[[ Data section open ]]

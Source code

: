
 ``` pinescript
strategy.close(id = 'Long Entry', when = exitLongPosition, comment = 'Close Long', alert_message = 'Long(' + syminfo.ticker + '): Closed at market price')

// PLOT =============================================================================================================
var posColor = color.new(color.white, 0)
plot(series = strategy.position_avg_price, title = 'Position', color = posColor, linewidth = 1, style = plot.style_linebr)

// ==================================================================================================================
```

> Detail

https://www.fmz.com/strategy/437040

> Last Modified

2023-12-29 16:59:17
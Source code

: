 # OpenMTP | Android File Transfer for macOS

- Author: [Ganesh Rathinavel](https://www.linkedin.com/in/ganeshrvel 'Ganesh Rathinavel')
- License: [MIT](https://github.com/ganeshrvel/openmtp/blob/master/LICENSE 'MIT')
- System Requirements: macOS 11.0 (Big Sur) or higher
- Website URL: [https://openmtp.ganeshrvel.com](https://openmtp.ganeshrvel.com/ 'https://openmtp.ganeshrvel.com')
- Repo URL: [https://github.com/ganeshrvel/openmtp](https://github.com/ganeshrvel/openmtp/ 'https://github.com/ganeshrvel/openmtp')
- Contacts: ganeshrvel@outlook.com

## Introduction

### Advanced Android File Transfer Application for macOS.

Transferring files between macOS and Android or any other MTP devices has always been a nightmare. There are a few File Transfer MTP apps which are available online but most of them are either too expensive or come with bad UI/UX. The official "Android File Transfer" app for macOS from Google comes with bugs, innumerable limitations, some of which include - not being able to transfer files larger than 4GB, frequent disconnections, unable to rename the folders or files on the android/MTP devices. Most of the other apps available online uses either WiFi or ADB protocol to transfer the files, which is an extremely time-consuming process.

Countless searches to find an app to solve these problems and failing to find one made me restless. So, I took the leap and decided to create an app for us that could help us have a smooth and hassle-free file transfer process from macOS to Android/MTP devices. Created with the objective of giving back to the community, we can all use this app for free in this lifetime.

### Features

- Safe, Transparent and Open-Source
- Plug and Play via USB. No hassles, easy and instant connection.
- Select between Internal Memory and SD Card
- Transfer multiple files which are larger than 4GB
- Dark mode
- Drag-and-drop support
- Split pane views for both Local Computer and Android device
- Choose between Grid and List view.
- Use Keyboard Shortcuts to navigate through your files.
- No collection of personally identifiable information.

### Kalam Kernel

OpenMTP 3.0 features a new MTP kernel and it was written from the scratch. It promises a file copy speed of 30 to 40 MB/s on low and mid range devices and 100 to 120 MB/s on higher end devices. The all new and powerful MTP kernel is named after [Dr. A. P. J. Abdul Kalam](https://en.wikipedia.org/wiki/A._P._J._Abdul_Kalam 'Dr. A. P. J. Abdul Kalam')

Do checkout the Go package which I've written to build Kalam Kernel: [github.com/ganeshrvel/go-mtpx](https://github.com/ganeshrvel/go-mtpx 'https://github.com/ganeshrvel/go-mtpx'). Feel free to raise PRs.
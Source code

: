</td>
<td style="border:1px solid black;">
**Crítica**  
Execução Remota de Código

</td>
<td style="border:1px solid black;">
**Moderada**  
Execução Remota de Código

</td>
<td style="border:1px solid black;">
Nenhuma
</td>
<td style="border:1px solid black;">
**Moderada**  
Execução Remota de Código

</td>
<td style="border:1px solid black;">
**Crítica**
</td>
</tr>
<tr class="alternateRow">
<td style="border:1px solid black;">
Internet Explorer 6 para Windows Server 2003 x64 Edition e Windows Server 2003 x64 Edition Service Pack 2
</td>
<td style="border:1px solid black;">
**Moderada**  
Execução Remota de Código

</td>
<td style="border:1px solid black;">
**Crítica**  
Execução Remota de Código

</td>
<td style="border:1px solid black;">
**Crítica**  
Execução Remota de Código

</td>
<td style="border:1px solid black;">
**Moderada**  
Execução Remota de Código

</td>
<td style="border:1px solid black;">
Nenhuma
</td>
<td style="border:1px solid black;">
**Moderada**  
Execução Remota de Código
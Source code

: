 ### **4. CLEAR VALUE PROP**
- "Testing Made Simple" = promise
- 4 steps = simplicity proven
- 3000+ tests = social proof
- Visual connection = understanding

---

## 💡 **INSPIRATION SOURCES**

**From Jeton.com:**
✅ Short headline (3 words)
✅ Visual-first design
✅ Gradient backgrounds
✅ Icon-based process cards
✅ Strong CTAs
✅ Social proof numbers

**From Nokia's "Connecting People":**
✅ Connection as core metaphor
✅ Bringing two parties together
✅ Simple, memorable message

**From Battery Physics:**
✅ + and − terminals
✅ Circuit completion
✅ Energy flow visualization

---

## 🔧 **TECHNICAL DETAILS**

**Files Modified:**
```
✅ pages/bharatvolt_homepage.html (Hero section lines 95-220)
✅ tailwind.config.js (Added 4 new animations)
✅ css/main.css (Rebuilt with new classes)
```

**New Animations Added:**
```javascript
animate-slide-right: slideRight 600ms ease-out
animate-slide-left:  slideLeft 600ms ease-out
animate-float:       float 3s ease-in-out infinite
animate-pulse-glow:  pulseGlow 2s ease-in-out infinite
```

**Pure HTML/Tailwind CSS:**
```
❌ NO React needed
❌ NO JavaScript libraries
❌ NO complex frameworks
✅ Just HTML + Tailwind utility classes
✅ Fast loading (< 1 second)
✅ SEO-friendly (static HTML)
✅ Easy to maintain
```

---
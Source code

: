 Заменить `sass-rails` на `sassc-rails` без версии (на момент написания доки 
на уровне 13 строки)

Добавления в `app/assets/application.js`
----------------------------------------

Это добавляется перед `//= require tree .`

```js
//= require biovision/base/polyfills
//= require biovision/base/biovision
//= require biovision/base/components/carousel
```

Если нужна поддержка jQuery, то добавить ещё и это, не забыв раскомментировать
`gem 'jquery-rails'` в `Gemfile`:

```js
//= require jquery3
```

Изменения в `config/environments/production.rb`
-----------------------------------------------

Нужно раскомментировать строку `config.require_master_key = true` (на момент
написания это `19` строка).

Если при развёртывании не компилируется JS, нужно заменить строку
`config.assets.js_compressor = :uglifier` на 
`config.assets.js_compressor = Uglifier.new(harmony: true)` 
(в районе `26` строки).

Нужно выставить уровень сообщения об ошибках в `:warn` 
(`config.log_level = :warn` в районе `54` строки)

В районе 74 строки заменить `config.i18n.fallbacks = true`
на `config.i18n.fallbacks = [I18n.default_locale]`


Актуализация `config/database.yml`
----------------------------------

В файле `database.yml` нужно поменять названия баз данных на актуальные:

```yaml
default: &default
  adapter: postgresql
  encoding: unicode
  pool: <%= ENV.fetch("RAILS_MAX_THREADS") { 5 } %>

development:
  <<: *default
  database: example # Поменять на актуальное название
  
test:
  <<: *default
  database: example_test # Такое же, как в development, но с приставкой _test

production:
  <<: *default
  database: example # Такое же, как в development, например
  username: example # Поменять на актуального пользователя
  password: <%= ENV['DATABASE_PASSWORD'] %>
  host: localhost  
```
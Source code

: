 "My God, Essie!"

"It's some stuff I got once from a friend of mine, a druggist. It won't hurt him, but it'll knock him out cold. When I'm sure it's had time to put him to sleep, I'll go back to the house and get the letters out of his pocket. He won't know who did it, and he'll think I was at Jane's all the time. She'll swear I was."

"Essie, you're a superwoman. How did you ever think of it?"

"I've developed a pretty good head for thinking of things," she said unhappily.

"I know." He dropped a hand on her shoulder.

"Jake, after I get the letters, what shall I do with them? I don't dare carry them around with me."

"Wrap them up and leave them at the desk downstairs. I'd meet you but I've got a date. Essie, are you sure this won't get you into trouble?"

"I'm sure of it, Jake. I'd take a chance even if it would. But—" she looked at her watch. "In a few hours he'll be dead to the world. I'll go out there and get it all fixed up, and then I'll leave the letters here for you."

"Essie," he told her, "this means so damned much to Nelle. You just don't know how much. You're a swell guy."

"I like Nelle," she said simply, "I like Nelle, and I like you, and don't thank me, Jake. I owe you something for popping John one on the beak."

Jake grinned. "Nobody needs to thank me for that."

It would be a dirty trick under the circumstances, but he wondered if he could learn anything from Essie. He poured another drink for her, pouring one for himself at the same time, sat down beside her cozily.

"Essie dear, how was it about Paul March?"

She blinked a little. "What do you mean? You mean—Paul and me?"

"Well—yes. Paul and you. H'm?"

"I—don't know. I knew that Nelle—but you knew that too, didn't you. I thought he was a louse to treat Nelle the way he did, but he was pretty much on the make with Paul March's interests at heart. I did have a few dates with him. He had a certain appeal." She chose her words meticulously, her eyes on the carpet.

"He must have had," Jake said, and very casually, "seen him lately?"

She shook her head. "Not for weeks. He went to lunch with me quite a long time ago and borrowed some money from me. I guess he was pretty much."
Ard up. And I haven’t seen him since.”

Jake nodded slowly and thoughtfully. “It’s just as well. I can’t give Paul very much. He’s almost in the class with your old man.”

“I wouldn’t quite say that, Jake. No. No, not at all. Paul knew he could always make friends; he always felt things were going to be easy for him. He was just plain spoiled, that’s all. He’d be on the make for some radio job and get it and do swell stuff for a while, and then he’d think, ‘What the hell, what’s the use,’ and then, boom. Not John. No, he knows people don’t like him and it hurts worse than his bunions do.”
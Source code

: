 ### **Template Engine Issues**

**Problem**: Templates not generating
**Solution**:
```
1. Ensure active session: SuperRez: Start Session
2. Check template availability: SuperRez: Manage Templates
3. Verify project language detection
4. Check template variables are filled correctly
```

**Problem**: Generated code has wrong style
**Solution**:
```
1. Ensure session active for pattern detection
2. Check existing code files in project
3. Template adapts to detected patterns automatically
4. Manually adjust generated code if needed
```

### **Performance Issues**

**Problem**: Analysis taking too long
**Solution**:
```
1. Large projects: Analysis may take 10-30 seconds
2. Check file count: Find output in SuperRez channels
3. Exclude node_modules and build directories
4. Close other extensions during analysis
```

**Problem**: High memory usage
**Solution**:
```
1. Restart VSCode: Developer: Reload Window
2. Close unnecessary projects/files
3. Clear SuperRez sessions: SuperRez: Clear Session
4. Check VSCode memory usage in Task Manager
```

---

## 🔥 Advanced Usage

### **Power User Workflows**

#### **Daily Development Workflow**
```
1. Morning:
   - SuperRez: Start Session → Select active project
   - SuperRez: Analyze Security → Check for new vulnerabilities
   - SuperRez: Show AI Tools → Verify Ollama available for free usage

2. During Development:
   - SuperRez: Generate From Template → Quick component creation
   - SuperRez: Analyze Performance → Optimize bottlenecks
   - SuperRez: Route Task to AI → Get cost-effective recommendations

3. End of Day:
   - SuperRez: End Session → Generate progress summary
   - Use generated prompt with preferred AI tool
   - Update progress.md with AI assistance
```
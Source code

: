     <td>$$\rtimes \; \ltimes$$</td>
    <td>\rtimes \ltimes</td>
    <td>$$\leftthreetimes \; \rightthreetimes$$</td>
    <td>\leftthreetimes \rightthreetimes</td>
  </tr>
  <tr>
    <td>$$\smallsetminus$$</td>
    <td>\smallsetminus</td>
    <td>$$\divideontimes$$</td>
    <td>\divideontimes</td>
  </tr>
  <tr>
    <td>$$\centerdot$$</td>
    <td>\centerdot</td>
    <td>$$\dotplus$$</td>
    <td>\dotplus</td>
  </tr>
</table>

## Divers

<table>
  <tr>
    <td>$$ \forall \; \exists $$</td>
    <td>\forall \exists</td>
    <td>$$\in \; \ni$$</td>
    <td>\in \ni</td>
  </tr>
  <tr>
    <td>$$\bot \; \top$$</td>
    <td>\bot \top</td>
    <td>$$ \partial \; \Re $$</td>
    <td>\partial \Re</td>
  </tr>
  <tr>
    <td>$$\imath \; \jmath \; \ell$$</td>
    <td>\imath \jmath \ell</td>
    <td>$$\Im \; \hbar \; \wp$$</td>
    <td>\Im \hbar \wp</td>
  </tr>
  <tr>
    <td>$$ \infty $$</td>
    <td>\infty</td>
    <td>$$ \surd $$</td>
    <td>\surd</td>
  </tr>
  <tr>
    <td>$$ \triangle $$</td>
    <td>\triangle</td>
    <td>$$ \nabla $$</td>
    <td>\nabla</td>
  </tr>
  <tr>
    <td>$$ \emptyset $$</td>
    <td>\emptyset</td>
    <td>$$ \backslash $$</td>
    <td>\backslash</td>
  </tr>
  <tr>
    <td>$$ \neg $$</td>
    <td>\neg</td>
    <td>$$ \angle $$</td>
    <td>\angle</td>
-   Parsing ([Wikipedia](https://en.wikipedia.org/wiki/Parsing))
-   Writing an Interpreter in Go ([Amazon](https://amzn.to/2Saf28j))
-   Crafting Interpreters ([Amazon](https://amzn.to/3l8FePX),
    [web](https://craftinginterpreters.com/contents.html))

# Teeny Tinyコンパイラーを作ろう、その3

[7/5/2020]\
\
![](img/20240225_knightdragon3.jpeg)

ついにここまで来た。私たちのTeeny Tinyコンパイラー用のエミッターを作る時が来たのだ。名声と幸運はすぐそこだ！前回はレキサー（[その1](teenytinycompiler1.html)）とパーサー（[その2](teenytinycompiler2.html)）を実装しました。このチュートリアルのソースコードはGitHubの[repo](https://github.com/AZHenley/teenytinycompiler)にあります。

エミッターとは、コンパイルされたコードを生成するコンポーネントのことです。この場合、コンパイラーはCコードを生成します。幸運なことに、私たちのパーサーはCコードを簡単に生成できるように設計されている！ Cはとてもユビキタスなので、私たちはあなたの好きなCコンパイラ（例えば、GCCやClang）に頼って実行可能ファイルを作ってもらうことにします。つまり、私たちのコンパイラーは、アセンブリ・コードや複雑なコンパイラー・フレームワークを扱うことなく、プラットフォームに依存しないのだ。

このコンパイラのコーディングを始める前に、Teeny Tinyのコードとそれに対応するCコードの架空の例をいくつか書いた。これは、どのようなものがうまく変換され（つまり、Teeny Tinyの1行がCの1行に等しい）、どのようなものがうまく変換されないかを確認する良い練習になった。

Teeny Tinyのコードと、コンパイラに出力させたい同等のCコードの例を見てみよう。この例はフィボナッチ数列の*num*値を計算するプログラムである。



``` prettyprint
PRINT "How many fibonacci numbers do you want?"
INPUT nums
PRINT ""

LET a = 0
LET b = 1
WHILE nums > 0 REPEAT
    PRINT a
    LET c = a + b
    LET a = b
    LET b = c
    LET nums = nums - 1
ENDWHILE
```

[[ Data section closed ]]

Task item »
Once you find the line containing "### Advanced Android", stop: reproduce exactly that line and every line of the data before it, and nothing else.

Output of the task »
Source code

:
 ``` pinescript
strategy.close(id = 'Long Entry', when = exitLongPosition, comment = 'Close Long', alert_message = 'Long(' + syminfo.ticker + '): Closed at market price')

// PLOT =============================================================================================================
var posColor = color.new(color.white, 0)
plot(series = strategy.position_avg_price, title = 'Position', color = posColor, linewidth = 1, style = plot.style_linebr)

// ==================================================================================================================
```

> Detail

https://www.fmz.com/strategy/437040

> Last Modified

2023-12-29 16:59:17
Source code

: # OpenMTP | Android File Transfer for macOS

- Author: [Ganesh Rathinavel](https://www.linkedin.com/in/ganeshrvel 'Ganesh Rathinavel')
- License: [MIT](https://github.com/ganeshrvel/openmtp/blob/master/LICENSE 'MIT')
- System Requirements: macOS 11.0 (Big Sur) or higher
- Website URL: [https://openmtp.ganeshrvel.com](https://openmtp.ganeshrvel.com/ 'https://openmtp.ganeshrvel.com')
- Repo URL: [https://github.com/ganeshrvel/openmtp](https://github.com/ganeshrvel/openmtp/ 'https://github.com/ganeshrvel/openmtp')
- Contacts: ganeshrvel@outlook.com

## Introduction

### Advanced Android File Transfer Application for macOS.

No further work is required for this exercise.